## Stored entries:
────────────────
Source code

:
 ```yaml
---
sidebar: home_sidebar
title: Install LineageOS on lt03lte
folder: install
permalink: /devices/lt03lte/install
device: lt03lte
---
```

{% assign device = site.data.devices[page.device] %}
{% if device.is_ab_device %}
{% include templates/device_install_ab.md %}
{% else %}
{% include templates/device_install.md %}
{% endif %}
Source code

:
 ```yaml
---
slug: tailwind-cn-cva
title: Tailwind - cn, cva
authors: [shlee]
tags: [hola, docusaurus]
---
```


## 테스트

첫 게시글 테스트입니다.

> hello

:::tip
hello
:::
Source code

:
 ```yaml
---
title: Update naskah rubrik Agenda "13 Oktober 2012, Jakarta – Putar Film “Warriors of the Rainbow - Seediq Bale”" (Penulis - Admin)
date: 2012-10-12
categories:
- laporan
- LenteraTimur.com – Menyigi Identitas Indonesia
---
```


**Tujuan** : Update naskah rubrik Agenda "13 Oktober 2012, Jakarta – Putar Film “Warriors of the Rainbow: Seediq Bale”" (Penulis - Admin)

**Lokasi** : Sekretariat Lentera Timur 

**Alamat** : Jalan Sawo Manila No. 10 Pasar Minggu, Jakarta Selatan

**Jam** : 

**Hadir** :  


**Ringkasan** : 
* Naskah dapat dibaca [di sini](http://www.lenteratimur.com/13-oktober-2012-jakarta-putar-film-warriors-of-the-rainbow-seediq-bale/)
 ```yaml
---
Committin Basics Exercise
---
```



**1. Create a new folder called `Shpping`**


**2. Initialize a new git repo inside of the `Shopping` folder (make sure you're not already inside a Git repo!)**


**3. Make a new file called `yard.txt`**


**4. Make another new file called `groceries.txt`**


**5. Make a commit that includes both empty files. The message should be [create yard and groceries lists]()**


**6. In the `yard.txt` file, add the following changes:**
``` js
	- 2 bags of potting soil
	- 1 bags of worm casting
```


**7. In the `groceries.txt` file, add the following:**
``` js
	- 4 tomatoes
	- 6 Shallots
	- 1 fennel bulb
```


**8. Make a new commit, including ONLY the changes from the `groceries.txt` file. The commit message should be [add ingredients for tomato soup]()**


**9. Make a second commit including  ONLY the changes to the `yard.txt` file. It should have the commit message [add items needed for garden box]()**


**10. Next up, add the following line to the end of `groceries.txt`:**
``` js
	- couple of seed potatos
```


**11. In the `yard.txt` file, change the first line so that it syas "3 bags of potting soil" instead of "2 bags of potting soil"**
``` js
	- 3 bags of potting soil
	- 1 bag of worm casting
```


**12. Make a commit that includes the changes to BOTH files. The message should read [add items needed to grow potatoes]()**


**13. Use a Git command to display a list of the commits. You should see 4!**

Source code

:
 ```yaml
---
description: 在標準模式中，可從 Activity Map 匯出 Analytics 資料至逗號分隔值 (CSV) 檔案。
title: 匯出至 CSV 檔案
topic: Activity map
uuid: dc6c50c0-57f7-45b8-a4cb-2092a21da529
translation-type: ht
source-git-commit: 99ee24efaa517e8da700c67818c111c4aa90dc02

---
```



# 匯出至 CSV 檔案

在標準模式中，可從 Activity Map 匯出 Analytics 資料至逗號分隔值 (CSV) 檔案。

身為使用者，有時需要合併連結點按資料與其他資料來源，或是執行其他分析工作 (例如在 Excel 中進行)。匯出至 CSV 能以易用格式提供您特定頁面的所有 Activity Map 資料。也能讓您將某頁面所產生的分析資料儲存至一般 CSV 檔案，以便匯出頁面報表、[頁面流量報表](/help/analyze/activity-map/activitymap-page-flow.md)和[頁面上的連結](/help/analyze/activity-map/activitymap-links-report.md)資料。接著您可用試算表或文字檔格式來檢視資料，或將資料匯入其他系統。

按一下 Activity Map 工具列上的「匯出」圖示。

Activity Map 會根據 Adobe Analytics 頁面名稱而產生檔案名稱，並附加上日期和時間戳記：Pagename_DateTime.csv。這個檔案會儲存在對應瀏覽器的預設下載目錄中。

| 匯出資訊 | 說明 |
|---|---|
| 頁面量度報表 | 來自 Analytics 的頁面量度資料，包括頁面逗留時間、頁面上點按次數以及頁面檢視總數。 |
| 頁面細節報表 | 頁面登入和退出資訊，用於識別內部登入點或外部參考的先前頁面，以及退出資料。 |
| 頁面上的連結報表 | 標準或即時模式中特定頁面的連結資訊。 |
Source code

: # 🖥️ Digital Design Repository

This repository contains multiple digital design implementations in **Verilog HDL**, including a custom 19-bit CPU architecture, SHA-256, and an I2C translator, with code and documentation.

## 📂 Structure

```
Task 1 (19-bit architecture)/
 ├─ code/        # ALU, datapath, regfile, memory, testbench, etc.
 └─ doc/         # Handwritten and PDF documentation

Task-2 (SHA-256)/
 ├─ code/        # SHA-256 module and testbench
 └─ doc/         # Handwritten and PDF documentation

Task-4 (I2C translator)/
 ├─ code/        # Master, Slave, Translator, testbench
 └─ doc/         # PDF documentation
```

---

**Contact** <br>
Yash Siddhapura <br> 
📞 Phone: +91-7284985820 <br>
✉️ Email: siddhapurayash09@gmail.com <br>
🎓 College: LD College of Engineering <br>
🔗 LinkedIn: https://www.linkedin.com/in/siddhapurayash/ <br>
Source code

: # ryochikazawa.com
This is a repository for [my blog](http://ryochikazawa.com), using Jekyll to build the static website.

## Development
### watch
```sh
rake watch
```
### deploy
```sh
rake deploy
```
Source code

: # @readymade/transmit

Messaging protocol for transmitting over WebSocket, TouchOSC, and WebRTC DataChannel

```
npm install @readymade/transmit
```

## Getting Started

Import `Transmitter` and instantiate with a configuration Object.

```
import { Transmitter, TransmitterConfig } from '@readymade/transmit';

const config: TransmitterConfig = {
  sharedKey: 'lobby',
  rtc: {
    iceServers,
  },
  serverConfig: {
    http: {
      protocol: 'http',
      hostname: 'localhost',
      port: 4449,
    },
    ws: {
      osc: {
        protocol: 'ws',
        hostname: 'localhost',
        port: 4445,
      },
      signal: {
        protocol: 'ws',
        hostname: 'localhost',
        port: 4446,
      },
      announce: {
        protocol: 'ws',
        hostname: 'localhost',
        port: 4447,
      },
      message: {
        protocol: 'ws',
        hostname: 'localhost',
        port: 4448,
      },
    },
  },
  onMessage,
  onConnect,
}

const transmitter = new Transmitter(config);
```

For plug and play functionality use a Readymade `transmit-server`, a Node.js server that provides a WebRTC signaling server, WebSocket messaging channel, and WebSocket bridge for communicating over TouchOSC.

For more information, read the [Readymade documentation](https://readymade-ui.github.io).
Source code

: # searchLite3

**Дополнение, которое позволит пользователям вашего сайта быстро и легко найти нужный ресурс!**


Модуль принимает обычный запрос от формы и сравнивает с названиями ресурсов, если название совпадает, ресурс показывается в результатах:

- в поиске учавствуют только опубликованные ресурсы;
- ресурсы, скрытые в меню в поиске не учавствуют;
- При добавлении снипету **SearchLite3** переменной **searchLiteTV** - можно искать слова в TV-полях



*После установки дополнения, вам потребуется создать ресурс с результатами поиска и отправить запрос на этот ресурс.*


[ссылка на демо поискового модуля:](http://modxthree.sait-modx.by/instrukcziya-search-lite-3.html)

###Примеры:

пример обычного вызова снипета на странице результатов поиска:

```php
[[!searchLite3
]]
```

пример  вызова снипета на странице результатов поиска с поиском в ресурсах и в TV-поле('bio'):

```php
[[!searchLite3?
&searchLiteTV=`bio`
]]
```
────────────────
## What needs to be done:
Nothing in the records may be altered; restate them word for word.

## Written reply:
Source code

:
 ```yaml
---
sidebar: home_sidebar
title: Install LineageOS on lt03lte
folder: install
permalink: /devices/lt03lte/install
device: lt03lte
---
```

{% assign device = site.data.devices[page.device] %}
{% if device.is_ab_device %}
{% include templates/device_install_ab.md %}
{% else %}
{% include templates/device_install.md %}
{% endif %}
Source code

:
 ```yaml
---
slug: tailwind-cn-cva
title: Tailwind - cn, cva
authors: [shlee]
tags: [hola, docusaurus]
---
```


## 테스트

첫 게시글 테스트입니다.

> hello

:::tip
hello
:::
Source code

:
 ```yaml
---
title: Update naskah rubrik Agenda "13 Oktober 2012, Jakarta – Putar Film “Warriors of the Rainbow - Seediq Bale”" (Penulis - Admin)
date: 2012-10-12
categories:
- laporan
- LenteraTimur.com – Menyigi Identitas Indonesia
---
```


**Tujuan** : Update naskah rubrik Agenda "13 Oktober 2012, Jakarta – Putar Film “Warriors of the Rainbow: Seediq Bale”" (Penulis - Admin)

**Lokasi** : Sekretariat Lentera Timur 

**Alamat** : Jalan Sawo Manila No. 10 Pasar Minggu, Jakarta Selatan

**Jam** : 

**Hadir** :  


**Ringkasan** : 
* Naskah dapat dibaca [di sini](http://www.lenteratimur.com/13-oktober-2012-jakarta-putar-film-warriors-of-the-rainbow-seediq-bale/)
 ```yaml
---
Committin Basics Exercise
---
```



**1. Create a new folder called `Shpping`**


**2. Initialize a new git repo inside of the `Shopping` folder (make sure you're not already inside a Git repo!)**


**3. Make a new file called `yard.txt`**


**4. Make another new file called `groceries.txt`**


**5. Make a commit that includes both empty files. The message should be [create yard and groceries lists]()**


**6. In the `yard.txt` file, add the following changes:**
``` js
	- 2 bags of potting soil
	- 1 bags of worm casting
```


**7. In the `groceries.txt` file, add the following:**
``` js
	- 4 tomatoes
	- 6 Shallots
	- 1 fennel bulb
```


**8. Make a new commit, including ONLY the changes from the `groceries.txt` file. The commit message should be [add ingredients for tomato soup]()**


**9. Make a second commit including  ONLY the changes to the `yard.txt` file. It should have the commit message [add items needed for garden box]()**


**10. Next up, add the following line to the end of `groceries.txt`:**
``` js
	- couple of seed potatos
```


**11. In the `yard.txt` file, change the first line so that it syas "3 bags of potting soil" instead of "2 bags of potting soil"**
``` js
	- 3 bags of potting soil
	- 1 bag of worm casting
```


**12. Make a commit that includes the changes to BOTH files. The message should read [add items needed to grow potatoes]()**


**13. Use a Git command to display a list of the commits. You should see 4!**

Source code

:
 ```yaml
---
description: 在標準模式中，可從 Activity Map 匯出 Analytics 資料至逗號分隔值 (CSV) 檔案。
title: 匯出至 CSV 檔案
topic: Activity map
uuid: dc6c50c0-57f7-45b8-a4cb-2092a21da529
translation-type: ht
source-git-commit: 99ee24efaa517e8da700c67818c111c4aa90dc02

---
```



# 匯出至 CSV 檔案

在標準模式中，可從 Activity Map 匯出 Analytics 資料至逗號分隔值 (CSV) 檔案。

身為使用者，有時需要合併連結點按資料與其他資料來源，或是執行其他分析工作 (例如在 Excel 中進行)。匯出至 CSV 能以易用格式提供您特定頁面的所有 Activity Map 資料。也能讓您將某頁面所產生的分析資料儲存至一般 CSV 檔案，以便匯出頁面報表、[頁面流量報表](/help/analyze/activity-map/activitymap-page-flow.md)和[頁面上的連結](/help/analyze/activity-map/activitymap-links-report.md)資料。接著您可用試算表或文字檔格式來檢視資料，或將資料匯入其他系統。

按一下 Activity Map 工具列上的「匯出」圖示。

Activity Map 會根據 Adobe Analytics 頁面名稱而產生檔案名稱，並附加上日期和時間戳記：Pagename_DateTime.csv。這個檔案會儲存在對應瀏覽器的預設下載目錄中。

| 匯出資訊 | 說明 |
|---|---|
| 頁面量度報表 | 來自 Analytics 的頁面量度資料，包括頁面逗留時間、頁面上點按次數以及頁面檢視總數。 |
| 頁面細節報表 | 頁面登入和退出資訊，用於識別內部登入點或外部參考的先前頁面，以及退出資料。 |
| 頁面上的連結報表 | 標準或即時模式中特定頁面的連結資訊。 |
Source code

: # 🖥️ Digital Design Repository

This repository contains multiple digital design implementations in **Verilog HDL**, including a custom 19-bit CPU architecture, SHA-256, and an I2C translator, with code and documentation.

## 📂 Structure

```
Task 1 (19-bit architecture)/
 ├─ code/        # ALU, datapath, regfile, memory, testbench, etc.
 └─ doc/         # Handwritten and PDF documentation

Task-2 (SHA-256)/
 ├─ code/        # SHA-256 module and testbench
 └─ doc/         # Handwritten and PDF documentation

Task-4 (I2C translator)/
 ├─ code/        # Master, Slave, Translator, testbench
 └─ doc/         # PDF documentation
```

---

**Contact** <br>
Yash Siddhapura <br> 
📞 Phone: +91-7284985820 <br>
✉️ Email: siddhapurayash09@gmail.com <br>
🎓 College: LD College of Engineering <br>
🔗 LinkedIn: https://www.linkedin.com/in/siddhapurayash/ <br>
Source code

: # ryochikazawa.com
This is a repository for [my blog](http://ryochikazawa.com), using Jekyll to build the static website.

## Development
### watch
```sh
rake watch
```
### deploy
```sh
rake deploy
```
Source code

: # @readymade/transmit

Messaging protocol for transmitting over WebSocket, TouchOSC, and WebRTC DataChannel

```
npm install @readymade/transmit
```

## Getting Started

Import `Transmitter` and instantiate with a configuration Object.

```
import { Transmitter, TransmitterConfig } from '@readymade/transmit';

const config: TransmitterConfig = {
  sharedKey: 'lobby',
  rtc: {
    iceServers,
  },
  serverConfig: {
    http: {
      protocol: 'http',
      hostname: 'localhost',
      port: 4449,
    },
    ws: {
      osc: {
        protocol: 'ws',
        hostname: 'localhost',
        port: 4445,
      },
      signal: {
        protocol: 'ws',
        hostname: 'localhost',
        port: 4446,
      },
      announce: {
        protocol: 'ws',
        hostname: 'localhost',
        port: 4447,
      },
      message: {
        protocol: 'ws',
        hostname: 'localhost',
        port: 4448,
      },
    },
  },
  onMessage,
  onConnect,
}

const transmitter = new Transmitter(config);
```

For plug and play functionality use a Readymade `transmit-server`, a Node.js server that provides a WebRTC signaling server, WebSocket messaging channel, and WebSocket bridge for communicating over TouchOSC.

For more information, read the [Readymade documentation](https://readymade-ui.github.io).
Source code

: # searchLite3

**Дополнение, которое позволит пользователям вашего сайта быстро и легко найти нужный ресурс!**


Модуль принимает обычный запрос от формы и сравнивает с названиями ресурсов, если название совпадает, ресурс показывается в результатах:

- в поиске учавствуют только опубликованные ресурсы;
- ресурсы, скрытые в меню в поиске не учавствуют;
- При добавлении снипету **SearchLite3** переменной **searchLiteTV** - можно искать слова в TV-полях



*После установки дополнения, вам потребуется создать ресурс с результатами поиска и отправить запрос на этот ресурс.*


[ссылка на демо поискового модуля:](http://modxthree.sait-modx.by/instrukcziya-search-lite-3.html)

###Примеры:

пример обычного вызова снипета на странице результатов поиска:

```php
[[!searchLite3
]]
```

пример  вызова снипета на странице результатов поиска с поиском в ресурсах и в TV-поле('bio'):

```php
[[!searchLite3?
&searchLiteTV=`bio`
]]
```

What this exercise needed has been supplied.